I'm currently testing gpg --genkey
on a Linux VM. Unfortunately, this software seems to rely on /dev/random
to gather entropy and politely asks the user to manually type screens after screens of cryptographically random input so it may eventually end-up with generating a key, and I've found no command-line parameter to tell it to use another file as entropy source (the guy on this video encounters the very same issue…).
However, the user should be free to choose to use /dev/urandom
instead since there is nothing wrong with it. It is there mainly as a reminiscence of older PRNG algorithms which were weaker from a cryptographic point of view. For instance, while NetBSD manpage grants that the distinction may still be useful at very early booting stage, it describes such distinction as "folklore" and an "imaginary theory that defends only against fantasy threat models". Not anybody agrees with either the amount of entropy required by this command nor the fact that entropy is something which is actually actually consumed as stated in GPG manpage ("PLEASE, don't use this command unless you know what you are doing, it may remove precious entropy from the system!").
I've read about people installing the rngd
daemon and configure it to use /dev/urandom
as entropy source to feed /dev/random
, but I find such practice heavily dirty.
I tried to workaround the problem in the FreeBSD way by removing /dev/random
and linking it to /dev/urandom
instead:
rm /dev/random
ln -s /dev/urandom /dev/random
I see this as a setting telling "I trust /dev/urandom
as entropy source".
I feared I would encounter some error of some kind, but this seems to provide the expected result since the command now returns successfully immediately.
My question is: is there any known, practical and wrong side-effect of linking /dev/random
to /dev/urandom
on Linux systems as done by default on FreeBSD systems?
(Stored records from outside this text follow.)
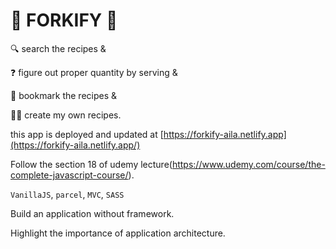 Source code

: # :meat_on_bone: FORKIFY :meat_on_bone:

:mag: search the recipes &

:question: figure out proper quantity by serving &

:bookmark: bookmark the recipes &

:woman_cook: create my own recipes.



this app is deployed and updated at [https://forkify-aila.netlify.app](https://forkify-aila.netlify.app/)



Follow the section 18 of udemy lecture(https://www.udemy.com/course/the-complete-javascript-course/).



`VanillaJS`, `parcel`, `MVC`, `SASS`

Build an application without framework.

Highlight the importance of application architecture.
Or could one envisage to set this permanently (in a script at the end of the boot process for instance) in case of repetitive issues due to /dev/random
locking some service?
Best Answer
See Myths about urandom, there is no known attack on /dev/urandom that would not also be an attack on /dev/random. The main problem that a Linux system has is when it cloned and run as several VMs without resetting the saved entropy pool after the cloning. That is a corner case that tangential to what you want.